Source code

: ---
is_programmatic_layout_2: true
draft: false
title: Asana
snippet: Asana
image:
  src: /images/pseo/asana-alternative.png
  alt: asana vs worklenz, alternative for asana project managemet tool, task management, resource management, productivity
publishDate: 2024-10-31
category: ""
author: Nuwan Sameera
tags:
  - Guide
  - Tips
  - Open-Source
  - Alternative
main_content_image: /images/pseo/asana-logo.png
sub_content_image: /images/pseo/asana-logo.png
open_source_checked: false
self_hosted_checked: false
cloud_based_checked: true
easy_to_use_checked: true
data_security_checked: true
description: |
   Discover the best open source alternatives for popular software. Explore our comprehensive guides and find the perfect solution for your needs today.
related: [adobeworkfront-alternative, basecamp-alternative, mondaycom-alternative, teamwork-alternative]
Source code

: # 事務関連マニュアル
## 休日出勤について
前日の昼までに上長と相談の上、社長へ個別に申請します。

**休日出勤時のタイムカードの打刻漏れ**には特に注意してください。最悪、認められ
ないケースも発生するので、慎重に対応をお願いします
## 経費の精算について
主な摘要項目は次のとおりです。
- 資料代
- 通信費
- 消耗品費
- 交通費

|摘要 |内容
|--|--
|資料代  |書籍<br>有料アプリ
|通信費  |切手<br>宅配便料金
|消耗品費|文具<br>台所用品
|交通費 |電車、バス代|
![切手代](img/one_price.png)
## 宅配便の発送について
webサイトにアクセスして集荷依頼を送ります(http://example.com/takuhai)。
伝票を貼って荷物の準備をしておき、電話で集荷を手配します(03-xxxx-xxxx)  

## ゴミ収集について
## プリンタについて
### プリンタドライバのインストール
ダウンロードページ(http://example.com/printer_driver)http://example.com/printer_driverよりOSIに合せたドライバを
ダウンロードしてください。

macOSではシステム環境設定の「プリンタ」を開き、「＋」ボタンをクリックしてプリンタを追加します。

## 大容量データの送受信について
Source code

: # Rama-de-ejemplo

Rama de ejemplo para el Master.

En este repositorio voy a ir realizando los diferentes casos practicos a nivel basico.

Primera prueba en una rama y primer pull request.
━━━━━━━━━━━━━━━━
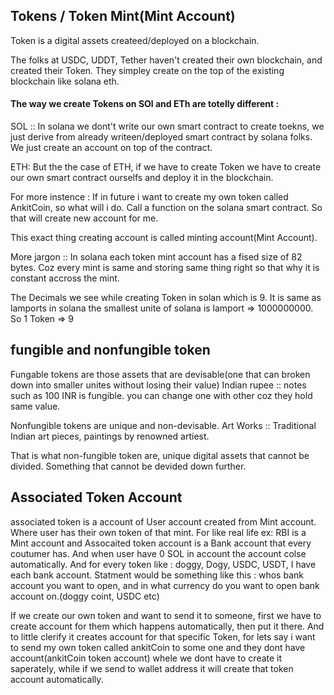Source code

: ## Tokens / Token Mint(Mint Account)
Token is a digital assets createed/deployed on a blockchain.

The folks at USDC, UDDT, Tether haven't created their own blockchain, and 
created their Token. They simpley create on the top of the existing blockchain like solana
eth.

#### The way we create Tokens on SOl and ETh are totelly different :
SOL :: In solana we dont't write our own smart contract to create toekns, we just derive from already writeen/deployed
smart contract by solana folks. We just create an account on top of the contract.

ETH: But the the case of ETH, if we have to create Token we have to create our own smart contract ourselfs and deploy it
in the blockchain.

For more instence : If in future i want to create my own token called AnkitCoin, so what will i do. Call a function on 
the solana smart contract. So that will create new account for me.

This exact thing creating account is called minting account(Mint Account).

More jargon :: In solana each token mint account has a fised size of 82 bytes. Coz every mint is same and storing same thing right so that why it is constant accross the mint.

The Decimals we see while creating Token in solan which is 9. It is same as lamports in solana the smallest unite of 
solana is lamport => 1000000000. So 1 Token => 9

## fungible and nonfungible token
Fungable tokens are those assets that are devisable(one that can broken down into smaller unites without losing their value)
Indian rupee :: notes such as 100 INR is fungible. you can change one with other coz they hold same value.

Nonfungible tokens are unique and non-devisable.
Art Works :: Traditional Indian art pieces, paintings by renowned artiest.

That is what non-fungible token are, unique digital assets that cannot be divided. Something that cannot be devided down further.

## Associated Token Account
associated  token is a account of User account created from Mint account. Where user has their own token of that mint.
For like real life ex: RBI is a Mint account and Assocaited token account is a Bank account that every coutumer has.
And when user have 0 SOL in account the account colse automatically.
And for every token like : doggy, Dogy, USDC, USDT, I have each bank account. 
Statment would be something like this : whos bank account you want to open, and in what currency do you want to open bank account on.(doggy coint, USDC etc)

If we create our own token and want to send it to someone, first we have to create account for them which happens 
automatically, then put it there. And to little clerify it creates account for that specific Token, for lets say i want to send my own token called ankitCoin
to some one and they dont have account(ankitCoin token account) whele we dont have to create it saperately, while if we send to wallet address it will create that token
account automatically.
━━━━━━━━━━━━━━━━
**Task statement**. Give back, unchanged, the run of lines in the listing above that begins at the line containing "easy_to_use_checked: true" and ends at the line containing "Primera prueba en", both included.

**Response area**.
easy_to_use_checked: true
data_security_checked: true
description: |
   Discover the best open source alternatives for popular software. Explore our comprehensive guides and find the perfect solution for your needs today.
related: [adobeworkfront-alternative, basecamp-alternative, mondaycom-alternative, teamwork-alternative]
Source code

: # 事務関連マニュアル
## 休日出勤について
前日の昼までに上長と相談の上、社長へ個別に申請します。

**休日出勤時のタイムカードの打刻漏れ**には特に注意してください。最悪、認められ
ないケースも発生するので、慎重に対応をお願いします
## 経費の精算について
主な摘要項目は次のとおりです。
- 資料代
- 通信費
- 消耗品費
- 交通費

|摘要 |内容
|--|--
|資料代  |書籍<br>有料アプリ
|通信費  |切手<br>宅配便料金
|消耗品費|文具<br>台所用品
|交通費 |電車、バス代|
![切手代](img/one_price.png)
## 宅配便の発送について
webサイトにアクセスして集荷依頼を送ります(http://example.com/takuhai)。
伝票を貼って荷物の準備をしておき、電話で集荷を手配します(03-xxxx-xxxx)  

## ゴミ収集について
## プリンタについて
### プリンタドライバのインストール
ダウンロードページ(http://example.com/printer_driver)http://example.com/printer_driverよりOSIに合せたドライバを
ダウンロードしてください。

macOSではシステム環境設定の「プリンタ」を開き、「＋」ボタンをクリックしてプリンタを追加します。

## 大容量データの送受信について
Source code

: # Rama-de-ejemplo

Rama de ejemplo para el Master.

En este repositorio voy a ir realizando los diferentes casos practicos a nivel basico.

Primera prueba en una rama y primer pull request.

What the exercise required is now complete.